Ligaments, like plastic, resist deformation but when they’re overwhelmed with force, they will deform, usually by hyperstretching and/or they could even completely break. The most common form, when we say ligament laxity though, we mean the ligament has not broken it’s just deformed. And once it’s deformed, that deformation is permanent and that deformation now allows the vertebrae to go out of abnormal positions and interfere with the nerve. When this condition occurs, clinically we say it’s now a spinal instability.
Spinal instability is when the ligaments are lax enough that they are no able to hold the spine in position and they’re causing either a motor sensory or a pain problem at that level.
As we know, with ligament injuries, there are two serious problems that can occur and there are two imaging biomarkers that pick these problems up using two distinctly different imaging procedures.
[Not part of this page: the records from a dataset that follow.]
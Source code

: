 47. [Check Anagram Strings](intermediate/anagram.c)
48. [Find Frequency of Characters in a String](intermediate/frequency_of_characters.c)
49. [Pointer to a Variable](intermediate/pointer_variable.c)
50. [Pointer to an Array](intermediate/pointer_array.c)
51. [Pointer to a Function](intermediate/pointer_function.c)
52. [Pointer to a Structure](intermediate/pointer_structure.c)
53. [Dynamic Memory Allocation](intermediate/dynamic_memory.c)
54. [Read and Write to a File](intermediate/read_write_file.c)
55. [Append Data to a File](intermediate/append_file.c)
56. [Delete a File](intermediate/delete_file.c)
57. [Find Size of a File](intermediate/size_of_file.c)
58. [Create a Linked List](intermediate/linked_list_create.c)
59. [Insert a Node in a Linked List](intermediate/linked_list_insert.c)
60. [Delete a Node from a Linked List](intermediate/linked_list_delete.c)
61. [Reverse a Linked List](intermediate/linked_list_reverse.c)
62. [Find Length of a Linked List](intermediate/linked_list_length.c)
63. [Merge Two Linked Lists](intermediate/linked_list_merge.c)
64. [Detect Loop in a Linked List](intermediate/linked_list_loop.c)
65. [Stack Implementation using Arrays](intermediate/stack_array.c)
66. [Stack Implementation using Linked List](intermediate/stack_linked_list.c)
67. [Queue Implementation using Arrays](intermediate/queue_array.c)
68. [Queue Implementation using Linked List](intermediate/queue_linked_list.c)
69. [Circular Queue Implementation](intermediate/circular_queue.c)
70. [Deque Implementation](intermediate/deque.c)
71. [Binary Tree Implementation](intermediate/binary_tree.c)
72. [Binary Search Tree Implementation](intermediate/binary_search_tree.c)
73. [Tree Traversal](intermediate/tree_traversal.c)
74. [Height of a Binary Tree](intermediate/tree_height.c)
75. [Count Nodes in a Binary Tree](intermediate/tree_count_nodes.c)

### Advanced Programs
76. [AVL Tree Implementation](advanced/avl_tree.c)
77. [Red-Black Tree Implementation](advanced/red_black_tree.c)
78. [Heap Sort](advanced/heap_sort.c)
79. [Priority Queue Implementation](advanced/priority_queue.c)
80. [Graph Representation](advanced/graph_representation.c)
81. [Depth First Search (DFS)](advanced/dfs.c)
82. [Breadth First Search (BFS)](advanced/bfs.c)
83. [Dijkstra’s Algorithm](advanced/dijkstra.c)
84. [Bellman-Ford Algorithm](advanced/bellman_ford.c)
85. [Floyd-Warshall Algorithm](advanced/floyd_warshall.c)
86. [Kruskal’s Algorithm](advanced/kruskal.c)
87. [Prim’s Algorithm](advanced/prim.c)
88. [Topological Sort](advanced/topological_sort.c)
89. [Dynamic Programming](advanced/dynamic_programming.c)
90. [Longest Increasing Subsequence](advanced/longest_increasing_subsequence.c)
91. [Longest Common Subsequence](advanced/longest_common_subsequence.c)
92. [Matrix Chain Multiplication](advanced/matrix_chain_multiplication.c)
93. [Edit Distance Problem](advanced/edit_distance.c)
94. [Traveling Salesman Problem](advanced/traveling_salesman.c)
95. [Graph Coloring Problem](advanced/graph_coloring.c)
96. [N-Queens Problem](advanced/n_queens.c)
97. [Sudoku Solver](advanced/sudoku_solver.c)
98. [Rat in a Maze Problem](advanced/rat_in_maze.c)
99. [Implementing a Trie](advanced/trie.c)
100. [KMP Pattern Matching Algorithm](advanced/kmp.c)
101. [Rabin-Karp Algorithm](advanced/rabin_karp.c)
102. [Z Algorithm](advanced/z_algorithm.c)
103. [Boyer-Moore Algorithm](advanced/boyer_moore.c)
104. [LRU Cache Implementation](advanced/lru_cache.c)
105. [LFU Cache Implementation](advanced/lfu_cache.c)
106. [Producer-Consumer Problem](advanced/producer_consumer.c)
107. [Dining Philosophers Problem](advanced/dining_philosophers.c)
One is if we have a disc herniation. That is picked up with an MRI. The other is excessive motion from the ligament laxity itself and that is picked up on X-ray study with Stress X-rays and accurate measurements of the excessive motion to the spinal vertebra themselves. This latter condition of excessive motion, MRI was never designed to pick up and report. These findings, of course, are so important as they drive all factors of spinal care and care reimbursements in the injury market.
Because of that, the significance of the findings and the ability of the findings to drive care plans, the testing for ligament laxity should be performed by unbiased, independent, board certified medical radiologists and should not be done by the treating providing who may be biased and try to skew the results.
Ligament laxity is picked up with spinal kinetics via a very simple testing procedure called a CRMA. CRMA is an advanced X-ray measurement technology that allows spinal kinetics board certified medical radiologist to accurately measure the exact abnormal, intersegmental motion patterns that are associated with ligament laxity.
This allows the doctor to accurately assess this condition and then put the patient through an appropriate treatment plan to minimize the negative effect of this condition.